**Exercise**
A single number is required: the count of lines in the entries below that include the word "billboardMode".

**Given records**
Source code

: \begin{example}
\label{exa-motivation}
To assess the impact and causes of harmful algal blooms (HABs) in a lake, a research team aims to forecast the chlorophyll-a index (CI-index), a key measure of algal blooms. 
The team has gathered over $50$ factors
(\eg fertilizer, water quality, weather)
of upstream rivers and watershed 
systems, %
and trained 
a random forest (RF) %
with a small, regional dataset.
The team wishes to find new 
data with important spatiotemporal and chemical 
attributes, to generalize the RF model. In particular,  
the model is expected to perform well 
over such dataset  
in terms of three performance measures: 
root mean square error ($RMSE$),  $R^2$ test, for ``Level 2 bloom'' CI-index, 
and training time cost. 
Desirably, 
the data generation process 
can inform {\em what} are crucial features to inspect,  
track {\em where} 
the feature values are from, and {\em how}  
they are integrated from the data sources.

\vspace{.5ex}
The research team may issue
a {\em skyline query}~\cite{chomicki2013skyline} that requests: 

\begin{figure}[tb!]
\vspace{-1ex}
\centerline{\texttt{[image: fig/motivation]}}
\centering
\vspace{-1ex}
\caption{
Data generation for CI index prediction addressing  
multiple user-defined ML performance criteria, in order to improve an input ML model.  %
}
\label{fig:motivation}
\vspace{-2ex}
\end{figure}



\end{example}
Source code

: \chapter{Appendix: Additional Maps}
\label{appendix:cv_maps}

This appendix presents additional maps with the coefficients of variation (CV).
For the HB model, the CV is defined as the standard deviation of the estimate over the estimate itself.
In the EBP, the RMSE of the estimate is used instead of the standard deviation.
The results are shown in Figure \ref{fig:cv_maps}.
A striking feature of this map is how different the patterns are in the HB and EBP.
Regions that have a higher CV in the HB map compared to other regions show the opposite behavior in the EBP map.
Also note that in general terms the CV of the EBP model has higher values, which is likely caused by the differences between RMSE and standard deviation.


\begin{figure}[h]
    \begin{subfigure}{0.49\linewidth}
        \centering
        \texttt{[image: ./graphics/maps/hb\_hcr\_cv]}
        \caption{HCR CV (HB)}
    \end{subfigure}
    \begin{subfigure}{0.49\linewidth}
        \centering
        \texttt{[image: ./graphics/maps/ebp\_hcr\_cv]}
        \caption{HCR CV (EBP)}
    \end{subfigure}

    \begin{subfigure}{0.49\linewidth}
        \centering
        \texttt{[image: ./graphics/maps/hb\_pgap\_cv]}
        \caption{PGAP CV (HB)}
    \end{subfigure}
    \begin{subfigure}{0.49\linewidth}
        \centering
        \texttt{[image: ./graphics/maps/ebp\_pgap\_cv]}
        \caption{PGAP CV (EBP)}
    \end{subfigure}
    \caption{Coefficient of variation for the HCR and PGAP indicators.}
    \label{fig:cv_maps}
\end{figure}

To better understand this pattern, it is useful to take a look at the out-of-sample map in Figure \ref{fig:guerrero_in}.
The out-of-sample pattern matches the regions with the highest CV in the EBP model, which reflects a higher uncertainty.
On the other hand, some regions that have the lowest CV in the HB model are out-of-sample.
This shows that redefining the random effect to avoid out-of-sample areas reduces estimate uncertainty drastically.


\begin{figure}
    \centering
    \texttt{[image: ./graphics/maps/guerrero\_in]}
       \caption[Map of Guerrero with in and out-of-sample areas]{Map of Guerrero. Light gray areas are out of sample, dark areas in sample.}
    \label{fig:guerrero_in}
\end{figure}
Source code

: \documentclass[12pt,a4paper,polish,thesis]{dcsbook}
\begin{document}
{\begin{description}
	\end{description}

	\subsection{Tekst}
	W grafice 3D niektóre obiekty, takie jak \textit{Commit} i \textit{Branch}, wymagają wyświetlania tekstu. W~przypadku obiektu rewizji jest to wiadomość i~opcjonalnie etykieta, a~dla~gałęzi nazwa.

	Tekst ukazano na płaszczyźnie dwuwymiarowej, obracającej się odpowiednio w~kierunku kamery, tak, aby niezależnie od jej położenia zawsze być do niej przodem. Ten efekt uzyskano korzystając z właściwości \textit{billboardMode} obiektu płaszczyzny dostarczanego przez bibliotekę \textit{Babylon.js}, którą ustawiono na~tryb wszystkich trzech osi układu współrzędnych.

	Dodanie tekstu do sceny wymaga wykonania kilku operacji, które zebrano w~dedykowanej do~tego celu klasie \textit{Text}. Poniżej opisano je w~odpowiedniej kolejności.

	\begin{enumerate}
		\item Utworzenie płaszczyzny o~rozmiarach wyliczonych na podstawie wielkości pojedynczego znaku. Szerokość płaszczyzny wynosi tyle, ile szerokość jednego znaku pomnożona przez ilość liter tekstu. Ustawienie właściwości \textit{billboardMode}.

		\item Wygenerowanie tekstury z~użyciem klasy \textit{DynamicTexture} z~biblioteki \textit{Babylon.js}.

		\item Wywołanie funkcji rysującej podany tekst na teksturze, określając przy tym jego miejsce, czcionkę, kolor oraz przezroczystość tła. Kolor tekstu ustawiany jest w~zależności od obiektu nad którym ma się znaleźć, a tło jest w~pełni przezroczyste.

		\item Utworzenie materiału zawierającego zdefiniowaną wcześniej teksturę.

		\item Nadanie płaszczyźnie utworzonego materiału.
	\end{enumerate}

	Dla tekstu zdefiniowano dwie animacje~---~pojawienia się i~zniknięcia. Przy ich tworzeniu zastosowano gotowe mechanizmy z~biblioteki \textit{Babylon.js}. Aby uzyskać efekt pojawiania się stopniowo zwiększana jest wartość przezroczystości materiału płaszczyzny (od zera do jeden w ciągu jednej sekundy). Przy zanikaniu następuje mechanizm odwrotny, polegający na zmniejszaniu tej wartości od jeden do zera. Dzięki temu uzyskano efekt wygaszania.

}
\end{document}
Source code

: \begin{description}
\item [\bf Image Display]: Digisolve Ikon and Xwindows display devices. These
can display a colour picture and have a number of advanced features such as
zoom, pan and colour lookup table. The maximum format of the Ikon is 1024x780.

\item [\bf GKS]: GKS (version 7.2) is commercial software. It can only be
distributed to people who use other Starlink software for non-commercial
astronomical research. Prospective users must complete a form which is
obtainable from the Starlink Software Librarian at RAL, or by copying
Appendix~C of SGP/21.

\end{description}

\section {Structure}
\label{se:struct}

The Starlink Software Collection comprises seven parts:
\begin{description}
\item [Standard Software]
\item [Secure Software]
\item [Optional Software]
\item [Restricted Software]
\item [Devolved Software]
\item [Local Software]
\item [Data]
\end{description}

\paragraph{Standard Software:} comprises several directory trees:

**Expected answer**
2